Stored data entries
• • • •

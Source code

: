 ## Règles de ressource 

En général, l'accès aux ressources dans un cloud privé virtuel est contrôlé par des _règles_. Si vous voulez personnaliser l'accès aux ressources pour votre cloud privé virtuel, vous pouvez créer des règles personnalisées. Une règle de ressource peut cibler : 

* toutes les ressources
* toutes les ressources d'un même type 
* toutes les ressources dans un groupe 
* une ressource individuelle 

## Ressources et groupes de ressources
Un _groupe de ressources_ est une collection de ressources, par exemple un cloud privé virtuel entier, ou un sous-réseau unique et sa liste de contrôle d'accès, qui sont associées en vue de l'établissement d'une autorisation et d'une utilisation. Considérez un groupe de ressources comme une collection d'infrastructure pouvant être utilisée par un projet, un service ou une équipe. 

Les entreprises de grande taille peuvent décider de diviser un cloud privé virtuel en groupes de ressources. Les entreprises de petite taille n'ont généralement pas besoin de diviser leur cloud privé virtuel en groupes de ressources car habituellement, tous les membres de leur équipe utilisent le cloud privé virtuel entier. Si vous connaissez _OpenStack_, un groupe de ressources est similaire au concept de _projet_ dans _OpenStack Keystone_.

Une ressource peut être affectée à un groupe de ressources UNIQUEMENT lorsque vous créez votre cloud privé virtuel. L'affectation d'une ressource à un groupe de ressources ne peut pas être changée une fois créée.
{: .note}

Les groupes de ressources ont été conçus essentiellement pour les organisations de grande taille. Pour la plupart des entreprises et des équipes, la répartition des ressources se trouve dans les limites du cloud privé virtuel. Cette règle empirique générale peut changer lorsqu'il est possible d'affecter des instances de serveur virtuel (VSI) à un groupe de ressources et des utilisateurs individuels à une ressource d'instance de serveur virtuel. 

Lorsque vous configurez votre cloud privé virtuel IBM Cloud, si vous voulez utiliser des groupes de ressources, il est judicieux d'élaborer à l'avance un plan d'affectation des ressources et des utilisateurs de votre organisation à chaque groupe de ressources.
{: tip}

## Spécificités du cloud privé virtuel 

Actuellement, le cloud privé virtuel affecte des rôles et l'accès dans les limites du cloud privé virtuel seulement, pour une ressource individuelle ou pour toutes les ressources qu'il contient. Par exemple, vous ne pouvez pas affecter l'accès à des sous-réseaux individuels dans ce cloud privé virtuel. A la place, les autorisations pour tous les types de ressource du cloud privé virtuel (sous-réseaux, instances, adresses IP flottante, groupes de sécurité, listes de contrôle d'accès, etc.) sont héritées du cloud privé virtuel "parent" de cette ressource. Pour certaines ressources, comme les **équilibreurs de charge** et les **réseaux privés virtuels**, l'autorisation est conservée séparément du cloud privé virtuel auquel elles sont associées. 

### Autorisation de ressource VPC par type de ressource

• • • •

All the lines above need to be retyped exactly, with nothing left out.

● **YOUR RESPONSE**:
Source code

: ## Règles de ressource 

En général, l'accès aux ressources dans un cloud privé virtuel est contrôlé par des _règles_. Si vous voulez personnaliser l'accès aux ressources pour votre cloud privé virtuel, vous pouvez créer des règles personnalisées. Une règle de ressource peut cibler : 

* toutes les ressources
* toutes les ressources d'un même type 
* toutes les ressources dans un groupe 
* une ressource individuelle 

## Ressources et groupes de ressources
Un _groupe de ressources_ est une collection de ressources, par exemple un cloud privé virtuel entier, ou un sous-réseau unique et sa liste de contrôle d'accès, qui sont associées en vue de l'établissement d'une autorisation et d'une utilisation. Considérez un groupe de ressources comme une collection d'infrastructure pouvant être utilisée par un projet, un service ou une équipe. 

Les entreprises de grande taille peuvent décider de diviser un cloud privé virtuel en groupes de ressources. Les entreprises de petite taille n'ont généralement pas besoin de diviser leur cloud privé virtuel en groupes de ressources car habituellement, tous les membres de leur équipe utilisent le cloud privé virtuel entier. Si vous connaissez _OpenStack_, un groupe de ressources est similaire au concept de _projet_ dans _OpenStack Keystone_.

Une ressource peut être affectée à un groupe de ressources UNIQUEMENT lorsque vous créez votre cloud privé virtuel. L'affectation d'une ressource à un groupe de ressources ne peut pas être changée une fois créée.
{: .note}

Les groupes de ressources ont été conçus essentiellement pour les organisations de grande taille. Pour la plupart des entreprises et des équipes, la répartition des ressources se trouve dans les limites du cloud privé virtuel. Cette règle empirique générale peut changer lorsqu'il est possible d'affecter des instances de serveur virtuel (VSI) à un groupe de ressources et des utilisateurs individuels à une ressource d'instance de serveur virtuel. 

Lorsque vous configurez votre cloud privé virtuel IBM Cloud, si vous voulez utiliser des groupes de ressources, il est judicieux d'élaborer à l'avance un plan d'affectation des ressources et des utilisateurs de votre organisation à chaque groupe de ressources.
{: tip}

## Spécificités du cloud privé virtuel 

Actuellement, le cloud privé virtuel affecte des rôles et l'accès dans les limites du cloud privé virtuel seulement, pour une ressource individuelle ou pour toutes les ressources qu'il contient. Par exemple, vous ne pouvez pas affecter l'accès à des sous-réseaux individuels dans ce cloud privé virtuel. A la place, les autorisations pour tous les types de ressource du cloud privé virtuel (sous-réseaux, instances, adresses IP flottante, groupes de sécurité, listes de contrôle d'accès, etc.) sont héritées du cloud privé virtuel "parent" de cette ressource. Pour certaines ressources, comme les **équilibreurs de charge** et les **réseaux privés virtuels**, l'autorisation est conservée séparément du cloud privé virtuel auquel elles sont associées. 

### Autorisation de ressource VPC par type de ressource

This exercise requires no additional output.